I think you asked earlier about the config file fog uses these are all posted on the fog project github site: https://github.com/FOGProject/fos/tree/master/configs The config file you are looking for is kernelx64.config this is the config file used to create the current kernel.
-
@sgilbe It looks like my build environment was really out of date. The last time I needed to create a one off kernel was for version 5.15.x. More to the point I updated the build environment to 6.5.3 and built this kernel. https://drive.google.com/file/d/1P-OX1LXhm-N_oBLg0PVcIjj0P3Cxm_Rp/view?usp=drive_link download this kernel and save it onto your flash drive as bzImage. I don’t expect it to work any better than the FOS standard kernel, but I want to see if the new kernel release works on your processor. If this kernel doesn’t work better than the stock FOS kernel then I compare what ubuntu is creating with this config file to see what is missing. I do have kernel options to turn on the advanced features of the Intel scalable processor, but the base x64 kernel should also run on this processor (IMO).
Also please confirm that you updated all of the firmware on the server using the lifecycle controller.
-
@george1421 This kernel is hanging at the same place as the fos kernel.
-
@sgilbe said in Client hangs at EFI stub::
This kernel is hanging at the same place as the fos kernel
In a way that’s good because it should be the same exact kernel except for 6.5.3 version instead of 6.2.x. So now the next part is I need to compare ubuntu kernel settings with FOS linux kernel settings.
-
@george1421 @sgilbe Great you guys have narrowed this down to this point. I have followed this thread but have not had the time to help you out and won’t be of much help in the next two weeks with just a little more time but no computer at hand but only the mobile phone to post and do research. Anyhow, I will try my best.
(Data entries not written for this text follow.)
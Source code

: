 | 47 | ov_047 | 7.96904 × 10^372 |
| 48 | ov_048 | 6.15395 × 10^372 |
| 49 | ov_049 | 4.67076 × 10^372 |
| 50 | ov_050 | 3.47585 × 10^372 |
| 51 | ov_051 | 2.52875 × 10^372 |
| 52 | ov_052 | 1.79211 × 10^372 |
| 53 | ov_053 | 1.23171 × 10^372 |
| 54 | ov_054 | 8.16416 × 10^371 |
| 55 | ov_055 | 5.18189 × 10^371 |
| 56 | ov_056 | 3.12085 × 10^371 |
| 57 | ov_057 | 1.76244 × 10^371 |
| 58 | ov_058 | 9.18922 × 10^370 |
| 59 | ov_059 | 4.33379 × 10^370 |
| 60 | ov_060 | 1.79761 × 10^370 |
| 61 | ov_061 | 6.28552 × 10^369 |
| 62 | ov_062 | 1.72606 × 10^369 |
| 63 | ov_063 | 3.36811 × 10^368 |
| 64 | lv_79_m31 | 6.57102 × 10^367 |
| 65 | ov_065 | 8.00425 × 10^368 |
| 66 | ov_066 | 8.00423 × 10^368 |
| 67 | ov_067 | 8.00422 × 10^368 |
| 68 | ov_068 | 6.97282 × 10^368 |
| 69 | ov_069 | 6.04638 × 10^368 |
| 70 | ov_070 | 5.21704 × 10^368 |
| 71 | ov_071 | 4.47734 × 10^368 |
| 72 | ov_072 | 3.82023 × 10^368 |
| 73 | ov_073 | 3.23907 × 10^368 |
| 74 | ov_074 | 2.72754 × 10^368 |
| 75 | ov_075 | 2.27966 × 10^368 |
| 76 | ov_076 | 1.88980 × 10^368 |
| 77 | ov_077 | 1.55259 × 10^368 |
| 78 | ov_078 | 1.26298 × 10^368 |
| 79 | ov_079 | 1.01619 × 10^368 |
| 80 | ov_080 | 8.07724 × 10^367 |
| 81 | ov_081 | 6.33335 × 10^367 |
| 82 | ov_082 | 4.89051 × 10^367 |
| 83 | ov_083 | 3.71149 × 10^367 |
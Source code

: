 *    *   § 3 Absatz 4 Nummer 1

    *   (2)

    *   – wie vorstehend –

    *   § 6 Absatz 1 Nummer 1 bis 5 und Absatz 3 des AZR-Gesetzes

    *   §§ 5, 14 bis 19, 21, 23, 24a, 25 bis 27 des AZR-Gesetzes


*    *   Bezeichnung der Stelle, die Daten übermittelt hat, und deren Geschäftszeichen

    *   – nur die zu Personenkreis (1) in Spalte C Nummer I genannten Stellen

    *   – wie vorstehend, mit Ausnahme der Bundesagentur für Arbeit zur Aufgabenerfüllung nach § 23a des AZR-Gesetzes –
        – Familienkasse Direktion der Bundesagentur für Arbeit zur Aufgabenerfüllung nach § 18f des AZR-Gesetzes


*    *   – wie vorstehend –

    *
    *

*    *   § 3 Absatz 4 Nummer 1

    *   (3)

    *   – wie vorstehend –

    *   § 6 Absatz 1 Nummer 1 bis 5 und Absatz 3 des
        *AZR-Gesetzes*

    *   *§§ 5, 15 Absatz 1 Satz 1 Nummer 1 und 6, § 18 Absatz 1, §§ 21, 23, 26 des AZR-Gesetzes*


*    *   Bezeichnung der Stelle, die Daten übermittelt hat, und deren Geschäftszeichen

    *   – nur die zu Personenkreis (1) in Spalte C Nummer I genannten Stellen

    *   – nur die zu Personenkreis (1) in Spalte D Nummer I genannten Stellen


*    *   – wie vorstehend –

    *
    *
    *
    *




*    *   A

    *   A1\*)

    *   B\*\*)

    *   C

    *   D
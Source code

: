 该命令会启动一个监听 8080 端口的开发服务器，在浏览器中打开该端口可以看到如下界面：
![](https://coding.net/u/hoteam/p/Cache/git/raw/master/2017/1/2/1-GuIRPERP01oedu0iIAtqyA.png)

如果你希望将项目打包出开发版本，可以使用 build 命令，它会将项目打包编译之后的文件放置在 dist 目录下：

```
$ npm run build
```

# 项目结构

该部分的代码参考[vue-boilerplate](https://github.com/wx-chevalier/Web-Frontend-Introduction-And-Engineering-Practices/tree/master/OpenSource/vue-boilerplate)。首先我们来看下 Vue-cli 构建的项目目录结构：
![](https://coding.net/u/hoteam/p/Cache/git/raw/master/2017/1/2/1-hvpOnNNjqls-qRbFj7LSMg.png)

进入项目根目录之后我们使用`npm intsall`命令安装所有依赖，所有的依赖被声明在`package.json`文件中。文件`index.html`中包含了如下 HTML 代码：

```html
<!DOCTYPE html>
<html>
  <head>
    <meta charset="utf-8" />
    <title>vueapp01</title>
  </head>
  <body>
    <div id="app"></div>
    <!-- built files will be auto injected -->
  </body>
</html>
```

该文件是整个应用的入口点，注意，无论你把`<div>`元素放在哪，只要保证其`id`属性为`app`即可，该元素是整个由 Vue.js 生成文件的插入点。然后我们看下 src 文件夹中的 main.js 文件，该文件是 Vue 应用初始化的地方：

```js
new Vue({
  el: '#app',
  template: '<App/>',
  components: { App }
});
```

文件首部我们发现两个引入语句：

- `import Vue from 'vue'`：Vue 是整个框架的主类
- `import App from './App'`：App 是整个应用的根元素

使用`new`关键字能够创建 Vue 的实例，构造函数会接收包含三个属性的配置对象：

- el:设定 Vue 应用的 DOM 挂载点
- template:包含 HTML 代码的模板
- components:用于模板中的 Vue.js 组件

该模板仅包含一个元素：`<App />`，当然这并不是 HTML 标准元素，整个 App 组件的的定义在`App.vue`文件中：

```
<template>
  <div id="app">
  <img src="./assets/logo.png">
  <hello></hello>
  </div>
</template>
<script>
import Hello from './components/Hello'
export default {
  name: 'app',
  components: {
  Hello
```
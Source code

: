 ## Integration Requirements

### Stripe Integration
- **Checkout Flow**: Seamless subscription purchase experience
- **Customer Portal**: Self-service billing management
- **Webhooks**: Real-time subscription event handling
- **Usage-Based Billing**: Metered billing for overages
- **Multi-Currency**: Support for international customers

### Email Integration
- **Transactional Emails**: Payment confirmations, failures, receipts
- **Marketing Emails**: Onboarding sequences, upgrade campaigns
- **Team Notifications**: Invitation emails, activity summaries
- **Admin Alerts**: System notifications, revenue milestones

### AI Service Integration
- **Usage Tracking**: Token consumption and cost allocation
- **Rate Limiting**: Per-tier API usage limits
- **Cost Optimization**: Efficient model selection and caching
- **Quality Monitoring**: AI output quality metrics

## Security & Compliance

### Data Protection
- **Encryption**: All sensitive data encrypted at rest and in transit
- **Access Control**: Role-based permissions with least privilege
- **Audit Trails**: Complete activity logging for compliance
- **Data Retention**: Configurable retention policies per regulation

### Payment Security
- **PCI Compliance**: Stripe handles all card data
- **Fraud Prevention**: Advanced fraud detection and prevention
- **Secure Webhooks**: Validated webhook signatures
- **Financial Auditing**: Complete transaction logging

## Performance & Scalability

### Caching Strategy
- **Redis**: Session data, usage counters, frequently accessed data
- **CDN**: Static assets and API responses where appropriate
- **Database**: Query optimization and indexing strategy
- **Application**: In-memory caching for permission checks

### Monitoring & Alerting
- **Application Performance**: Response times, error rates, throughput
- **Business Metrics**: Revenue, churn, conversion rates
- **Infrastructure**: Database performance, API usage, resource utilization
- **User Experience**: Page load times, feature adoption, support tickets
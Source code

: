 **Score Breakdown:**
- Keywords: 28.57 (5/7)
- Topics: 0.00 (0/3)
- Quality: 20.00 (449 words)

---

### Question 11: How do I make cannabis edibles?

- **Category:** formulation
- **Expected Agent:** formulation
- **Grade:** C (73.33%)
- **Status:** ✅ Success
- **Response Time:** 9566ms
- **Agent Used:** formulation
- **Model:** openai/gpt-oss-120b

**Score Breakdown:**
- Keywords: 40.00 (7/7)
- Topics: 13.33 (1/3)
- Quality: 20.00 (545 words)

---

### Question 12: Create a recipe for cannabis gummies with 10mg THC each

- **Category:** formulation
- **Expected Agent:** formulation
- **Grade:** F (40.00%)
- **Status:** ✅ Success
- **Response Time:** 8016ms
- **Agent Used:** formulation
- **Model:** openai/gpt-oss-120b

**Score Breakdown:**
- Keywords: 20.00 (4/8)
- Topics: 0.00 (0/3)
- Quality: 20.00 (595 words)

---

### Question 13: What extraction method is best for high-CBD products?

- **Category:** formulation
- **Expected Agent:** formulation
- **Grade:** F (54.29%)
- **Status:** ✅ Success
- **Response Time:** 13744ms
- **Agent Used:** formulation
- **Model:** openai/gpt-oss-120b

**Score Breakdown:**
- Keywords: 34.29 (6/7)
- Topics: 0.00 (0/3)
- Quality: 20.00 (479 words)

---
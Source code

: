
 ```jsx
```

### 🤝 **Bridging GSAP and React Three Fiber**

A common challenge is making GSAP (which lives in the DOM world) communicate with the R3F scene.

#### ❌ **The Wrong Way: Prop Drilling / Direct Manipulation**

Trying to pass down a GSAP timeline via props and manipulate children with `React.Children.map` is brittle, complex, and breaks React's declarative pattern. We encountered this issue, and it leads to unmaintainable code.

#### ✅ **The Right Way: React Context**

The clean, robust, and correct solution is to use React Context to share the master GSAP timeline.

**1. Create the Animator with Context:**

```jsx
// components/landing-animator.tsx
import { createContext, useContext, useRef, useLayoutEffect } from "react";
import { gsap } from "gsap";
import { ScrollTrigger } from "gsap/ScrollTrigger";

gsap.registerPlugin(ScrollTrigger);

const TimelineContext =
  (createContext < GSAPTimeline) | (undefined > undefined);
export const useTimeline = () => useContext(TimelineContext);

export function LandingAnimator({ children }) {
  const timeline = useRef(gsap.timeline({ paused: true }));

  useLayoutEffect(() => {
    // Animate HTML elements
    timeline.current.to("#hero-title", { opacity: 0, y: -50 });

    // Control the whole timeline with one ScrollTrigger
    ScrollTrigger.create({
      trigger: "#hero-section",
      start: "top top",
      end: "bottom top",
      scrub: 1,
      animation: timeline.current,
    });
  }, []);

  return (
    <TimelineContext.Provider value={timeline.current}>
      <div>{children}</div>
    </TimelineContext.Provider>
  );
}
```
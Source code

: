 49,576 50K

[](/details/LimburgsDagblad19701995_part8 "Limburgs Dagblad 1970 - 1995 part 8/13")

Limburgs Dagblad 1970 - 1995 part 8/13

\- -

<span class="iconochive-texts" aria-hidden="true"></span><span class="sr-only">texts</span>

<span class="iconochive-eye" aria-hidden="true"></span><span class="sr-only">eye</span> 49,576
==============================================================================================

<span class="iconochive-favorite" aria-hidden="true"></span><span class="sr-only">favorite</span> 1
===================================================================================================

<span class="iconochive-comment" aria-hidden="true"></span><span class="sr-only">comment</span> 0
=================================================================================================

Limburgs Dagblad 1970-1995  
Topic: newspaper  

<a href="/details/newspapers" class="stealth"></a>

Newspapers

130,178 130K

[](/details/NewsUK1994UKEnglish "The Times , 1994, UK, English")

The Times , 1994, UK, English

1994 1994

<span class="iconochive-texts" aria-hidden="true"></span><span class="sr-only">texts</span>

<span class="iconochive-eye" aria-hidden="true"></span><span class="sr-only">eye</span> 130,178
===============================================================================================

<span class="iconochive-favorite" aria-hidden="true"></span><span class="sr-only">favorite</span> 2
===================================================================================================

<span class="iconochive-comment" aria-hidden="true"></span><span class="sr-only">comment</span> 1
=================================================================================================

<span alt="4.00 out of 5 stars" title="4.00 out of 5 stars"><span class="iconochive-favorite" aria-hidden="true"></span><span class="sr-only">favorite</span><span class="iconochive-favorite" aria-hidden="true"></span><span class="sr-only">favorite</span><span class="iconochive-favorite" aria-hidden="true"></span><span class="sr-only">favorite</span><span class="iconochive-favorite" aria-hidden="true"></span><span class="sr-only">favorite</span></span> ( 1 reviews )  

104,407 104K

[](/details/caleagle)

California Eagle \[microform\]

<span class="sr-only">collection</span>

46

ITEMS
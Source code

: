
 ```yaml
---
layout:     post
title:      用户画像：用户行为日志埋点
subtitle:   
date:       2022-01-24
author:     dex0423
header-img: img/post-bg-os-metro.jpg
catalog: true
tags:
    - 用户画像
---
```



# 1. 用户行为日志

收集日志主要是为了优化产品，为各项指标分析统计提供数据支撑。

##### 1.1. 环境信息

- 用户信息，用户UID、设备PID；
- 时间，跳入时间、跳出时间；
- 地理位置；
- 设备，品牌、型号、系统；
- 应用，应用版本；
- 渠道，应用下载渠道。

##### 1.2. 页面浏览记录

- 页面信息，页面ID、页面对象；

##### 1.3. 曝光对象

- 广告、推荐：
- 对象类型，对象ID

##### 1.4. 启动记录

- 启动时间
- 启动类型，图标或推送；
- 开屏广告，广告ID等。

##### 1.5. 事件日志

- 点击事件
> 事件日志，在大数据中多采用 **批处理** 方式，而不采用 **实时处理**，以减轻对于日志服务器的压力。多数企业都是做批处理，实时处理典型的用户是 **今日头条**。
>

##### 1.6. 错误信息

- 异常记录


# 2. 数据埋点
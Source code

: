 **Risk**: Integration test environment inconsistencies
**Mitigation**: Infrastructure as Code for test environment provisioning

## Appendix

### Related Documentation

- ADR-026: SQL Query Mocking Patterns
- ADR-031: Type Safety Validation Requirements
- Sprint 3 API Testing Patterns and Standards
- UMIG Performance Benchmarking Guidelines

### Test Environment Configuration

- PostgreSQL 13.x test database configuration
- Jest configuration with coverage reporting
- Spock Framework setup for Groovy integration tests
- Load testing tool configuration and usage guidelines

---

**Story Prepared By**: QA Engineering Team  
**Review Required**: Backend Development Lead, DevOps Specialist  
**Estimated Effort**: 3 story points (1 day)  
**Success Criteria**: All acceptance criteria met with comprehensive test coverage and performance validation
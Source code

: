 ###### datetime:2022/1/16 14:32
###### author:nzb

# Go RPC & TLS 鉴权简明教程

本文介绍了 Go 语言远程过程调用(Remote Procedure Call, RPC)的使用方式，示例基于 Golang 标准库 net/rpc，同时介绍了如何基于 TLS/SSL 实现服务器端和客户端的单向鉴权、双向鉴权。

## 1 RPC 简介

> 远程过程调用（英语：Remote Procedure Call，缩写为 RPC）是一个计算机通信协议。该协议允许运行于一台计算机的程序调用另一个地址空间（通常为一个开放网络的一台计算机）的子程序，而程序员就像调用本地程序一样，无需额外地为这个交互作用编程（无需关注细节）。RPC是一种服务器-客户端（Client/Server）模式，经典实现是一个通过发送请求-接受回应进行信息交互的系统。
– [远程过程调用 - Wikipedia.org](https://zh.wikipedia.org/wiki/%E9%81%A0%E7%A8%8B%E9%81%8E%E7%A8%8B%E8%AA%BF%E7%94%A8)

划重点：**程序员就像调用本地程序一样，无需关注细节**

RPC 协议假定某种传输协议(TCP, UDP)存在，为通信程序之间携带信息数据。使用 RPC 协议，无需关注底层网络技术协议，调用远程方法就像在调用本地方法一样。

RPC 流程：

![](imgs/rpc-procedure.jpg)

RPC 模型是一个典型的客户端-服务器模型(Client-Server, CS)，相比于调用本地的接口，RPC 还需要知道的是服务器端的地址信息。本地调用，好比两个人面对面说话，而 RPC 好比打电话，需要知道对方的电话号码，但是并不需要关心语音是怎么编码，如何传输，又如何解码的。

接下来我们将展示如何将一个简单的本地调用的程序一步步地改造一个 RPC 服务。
Yes it could be as “simple” as switching a kernel config setting on or off but I rather think the Ubuntu kernel might boot on the machine due to some patch Ubuntu applies to it’s kernels. That would make it a bit harder but not impossible to figure out and fix in FOS.
@sgilbe On a system with Ubuntu installed you should find the kernel config in
/boot/config-*
. -
@Sebastian-Roth said in Client hangs at EFI stub::
Yes it could be as “simple” as switching a kernel config setting on or off but I rather think the Ubuntu kernel might boot on the machine due to some patch Ubuntu applies to it’s kernels. That would make it a bit harder but not impossible to figure out and fix in FOS.
The more I read the more I think I was wrong with assuming Ubuntu patches making it work. The Wikipedia article on this CPU says:
Not all accelerators are available in all processor models. Some accelerators are available under the Intel On Demand program, also known as Software Defined Silicon (SDSi), where a license is required to activate a given accelerator that is physically present in the processor. The license can be obtained as a one-time purchase or as a paid subscription. Activating the license requires support in the operating system. A driver with the necessary support was added in Linux 6.2.
So it’s not likely you still need special patches to even just boot up.
-
@Sebastian-Roth I did do a side by side comparison between ubuntu configs and FOS linux configs and there are roughly 1800 differences. Many were in drivers and options. The only one that stood out in the efi section was
CONFIG_EFI_MIXED
which allowed a 32 bit EFI kernel boot a 64 bit linux kernel. Seems kind of strange, but we probably should turn that on.Though a second process I started with an ia64 defconfig template and then added in the FOS required settings leaving almost all of the defconfig settings in place but adding in the fog required settings. I built this last night but haven’t had time to see if it boots. I did not add in the old ISA card network drivers or network adapters that I’m pretty sure are not in circulation like DEC Tulip network drivers. That kernel came in at 15MB as compared to the FOS kernel of 10MB. I’m not really worried about that extra 5MB kernel in size in 2023. This kernel is based on linux 6.5.3.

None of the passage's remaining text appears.